Source texts of formatted documents:
········
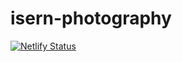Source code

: # isern-photography

[![Netlify Status](https://api.netlify.com/api/v1/badges/828913eb-95ca-4c5a-a389-8dbb33df6d39/deploy-status)](https://app.netlify.com/sites/peaceful-pike-468055/deploys)
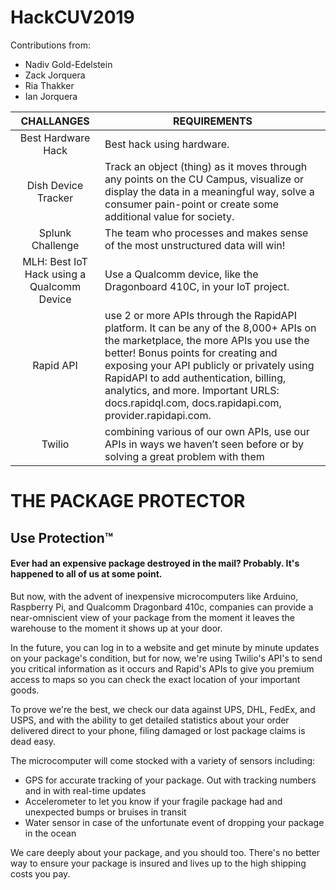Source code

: # HackCUV2019

Contributions from:
- Nadiv Gold-Edelstein
- Zack Jorquera
- Ria Thakker
- Ian Jorquera


| **CHALLANGES**                 | **REQUIREMENTS** |
|:----------------------:|--------------|
| Best Hardware Hack | Best hack using hardware. |
| Dish Device Tracker | Track an object (thing) as it moves through any points on the CU Campus, visualize or display the data in a meaningful way, solve a consumer pain-point or create some additional value for society. |
| Splunk Challenge | The team who processes and makes sense of the most unstructured data will win! |
| MLH: Best IoT Hack using a Qualcomm Device | Use a Qualcomm device, like the Dragonboard 410C, in your IoT project. |
| Rapid API |  use 2 or more APIs through the RapidAPI platform. It can be any of the 8,000+ APIs on the marketplace, the more APIs you use the better! Bonus points for creating and exposing your API publicly or privately using RapidAPI to add authentication, billing, analytics, and more. Important URLS: docs.rapidql.com, docs.rapidapi.com, provider.rapidapi.com.|
| Twilio | combining various of our own APIs, use our APIs in ways we haven’t seen before or by solving a great problem with them |




# **THE PACKAGE PROTECTOR**

## Use Protection™



#### Ever had an expensive package destroyed in the mail? Probably. It's happened to all of us at some point. 

But now, with the advent of inexpensive microcomputers like Arduino, Raspberry Pi, and Qualcomm Dragonbard 410c, companies can provide a near-omniscient view of your package from the moment it leaves the warehouse to the moment it shows up at your door.

In the future, you can log in to a website and get minute by minute updates on your package's condition, but for now, we're using Twilio's API's to send you critical information as it occurs and Rapid's APIs to give you premium access to maps so you can check the exact location of your important goods.

To prove we're the best, we check our data against UPS, DHL, FedEx, and USPS, and with the ability to get detailed statistics about your order delivered direct to your phone, filing damaged or lost package claims is dead easy.

The microcomputer will come stocked with a variety of sensors including:
* GPS for accurate tracking of your package. Out with tracking numbers and in with real-time updates
* Accelerometer to let you know if your fragile package had and unexpected bumps or bruises in transit
* Water sensor in case of the unfortunate event of dropping your package in the ocean

We care deeply about your package, and you should too. There's no better way to ensure your package is insured and lives up to the high shipping costs you pay.

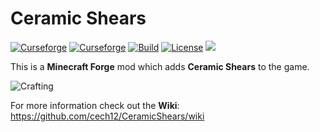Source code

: # Ceramic Shears

[![Curseforge](http://cf.way2muchnoise.eu/full_ceramic-shears_downloads.svg)](https://www.curseforge.com/minecraft/mc-mods/ceramic-shears)
[![Curseforge](http://cf.way2muchnoise.eu/versions/For%20MC_ceramic-shears_all.svg)](https://www.curseforge.com/minecraft/mc-mods/ceramic-shears/files)
[![Build](https://github.com/cech12/CeramicShears/actions/workflows/build.yml/badge.svg)](https://github.com/cech12/CeramicShears/actions/workflows/build.yml)
[![License](https://img.shields.io/github/license/cech12/CeramicShears)](http://opensource.org/licenses/MIT)
[![](https://img.shields.io/discord/752506676719910963.svg?style=flat&color=informational&logo=discord&label=Discord)](https://discord.gg/gRUFH5t)

This is a **Minecraft Forge** mod which adds **Ceramic Shears** to the game.

![Crafting](https://raw.githubusercontent.com/cech12/CeramicShears/1.17/material/crafting.png)
           
For more information check out the **Wiki**: https://github.com/cech12/CeramicShears/wiki
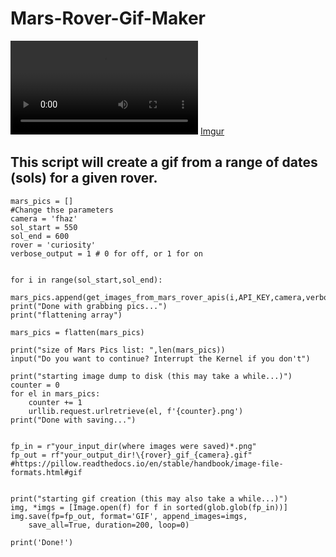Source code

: # Mars-Rover-Gif-Maker

![Spirit's Navcam](https://i.imgur.com/XwHPEWt.mp4)
[Imgur](https://imgur.com/XwHPEWt)



## This script will create a gif from a range of dates (sols) for a given rover.  


    mars_pics = []
    #Change thse parameters
    camera = 'fhaz'
    sol_start = 550 
    sol_end = 600
    rover = 'curiosity'
    verbose_output = 1 # 0 for off, or 1 for on


    for i in range(sol_start,sol_end):
        mars_pics.append(get_images_from_mars_rover_apis(i,API_KEY,camera,verbose_output,rover))
    print("Done with grabbing pics...")
    print("flattening array")

    mars_pics = flatten(mars_pics)

    print("size of Mars Pics list: ",len(mars_pics))
    input("Do you want to continue? Interrupt the Kernel if you don't")

    print("starting image dump to disk (this may take a while...)")
    counter = 0
    for el in mars_pics:
        counter += 1
        urllib.request.urlretrieve(el, f'{counter}.png')
    print("Done with saving...")


    fp_in = r"your_input_dir(where images were saved)*.png"
    fp_out = rf"your_output_dir!\{rover}_gif_{camera}.gif"
    #https://pillow.readthedocs.io/en/stable/handbook/image-file-formats.html#gif


    print("starting gif creation (this may also take a while...)")
    img, *imgs = [Image.open(f) for f in sorted(glob.glob(fp_in))]
    img.save(fp=fp_out, format='GIF', append_images=imgs,
        save_all=True, duration=200, loop=0)

    print('Done!')

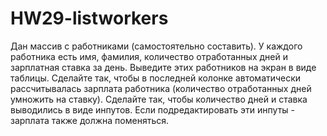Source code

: # HW29-listworkers
Дан массив с работниками (самостоятельно составить). 
У каждого работника есть имя, фамилия, количество отработанных дней и зарплатная ставка за день.
Выведите этих работников на экран в виде таблицы.
Сделайте так, чтобы в последней колонке автоматически рассчитывалась зарплата работника (количество отработанных дней умножить на ставку). 
Сделайте так, чтобы количество дней и ставка выводились в виде инпутов. Если подредактировать эти инпуты - зарплата также должна поменяться. 
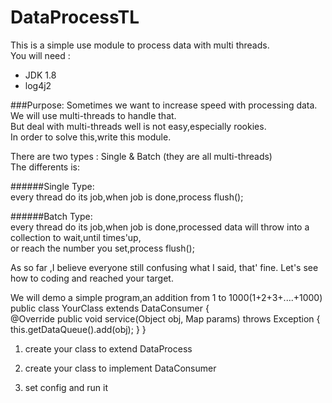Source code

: # DataProcessTL
This is a simple use module to process data with multi threads.<br/>
You will need :<br/>
  * JDK 1.8
  * log4j2
  
###Purpose:
  Sometimes we want to increase speed with processing data. We will use multi-threads to handle that.<br/>
  But deal with multi-threads well is not easy,especially rookies.<br/>
  In order to solve this,write this module.<br/>
  
  There are two types : Single & Batch (they are all multi-threads)<br/>
  The differents is: <br/>  
  
######Single Type:<br/>
  every thread do its job,when job is done,process flush();<br/>
  
######Batch Type:<br/>
  every thread do its job,when job is done,processed data will throw into a collection to wait,until times'up,<br/>
  or reach the number you set,process flush();<br/>
  
As so far ,I believe everyone still confusing what I said, that' fine. 
Let's see how to coding and reached your target.

We will demo a simple program,an addition from 1 to 1000(1+2+3+....+1000)
	public class YourClass extends DataConsumer {   
	@Override
	public void service(Object obj, Map params) throws Exception {
	  this.getDataQueue().add(obj);
	  }
	}
1. create your class to extend DataProcess
   
2. create your class to implement DataConsumer

	

3. set config and run it
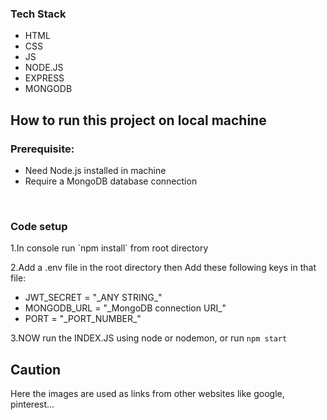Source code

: <h3>Tech Stack</h3>
<ul>
  <li>HTML</li>
  <li>CSS</li>
  <li>JS</li>
  <li>NODE.JS</li>
  <li>EXPRESS</li>
  <li>MONGODB</li>
</ul>

<h2>How to run this project on local machine</h2>
<h3>Prerequisite:</h3>
<ul>
  <li>Need Node.js installed in machine</li>
  <li>Require a MongoDB database connection</li>
</ul>
<br>
<h3>Code setup</h3>
1.In console run `npm install` from root directory

2.Add a .env file in the root directory then Add these following keys in that file:
<ul>
  <li>JWT_SECRET = "_ANY STRING_"</li>
  <li>MONGODB_URL = "_MongoDB connection URI_"</li>
  <li>PORT = "_PORT_NUMBER_"</li>
</ul>
  
3.NOW run the INDEX.JS using node or nodemon, or run `npm start`

<h2>Caution</h2>
<p>Here the images are used as links from other websites like google, pinterest...</p>

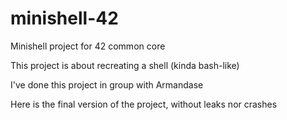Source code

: # minishell-42
Minishell project for 42 common core

This project is about recreating a shell (kinda bash-like)

I've done this project in group with Armandase

Here is the final version of the project, without leaks nor crashes
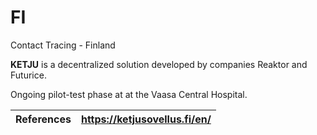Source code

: # FI
Contact Tracing - Finland

**KETJU** is a decentralized solution developed by companies Reaktor and Futurice.

Ongoing pilot-test phase at at the Vaasa Central Hospital.

References | https://ketjusovellus.fi/en/
-----------|-----------------------------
········
WORK INSTRUCTIONS: Where a line in the entries holds the word "CeramicShears", copy that line.

YOUR SOLUTION:
[![Build](https://github.com/cech12/CeramicShears/actions/workflows/build.yml/badge.svg)](https://github.com/cech12/CeramicShears/actions/workflows/build.yml)
[![License](https://img.shields.io/github/license/cech12/CeramicShears)](http://opensource.org/licenses/MIT)
![Crafting](https://raw.githubusercontent.com/cech12/CeramicShears/1.17/material/crafting.png)
For more information check out the **Wiki**: https://github.com/cech12/CeramicShears/wiki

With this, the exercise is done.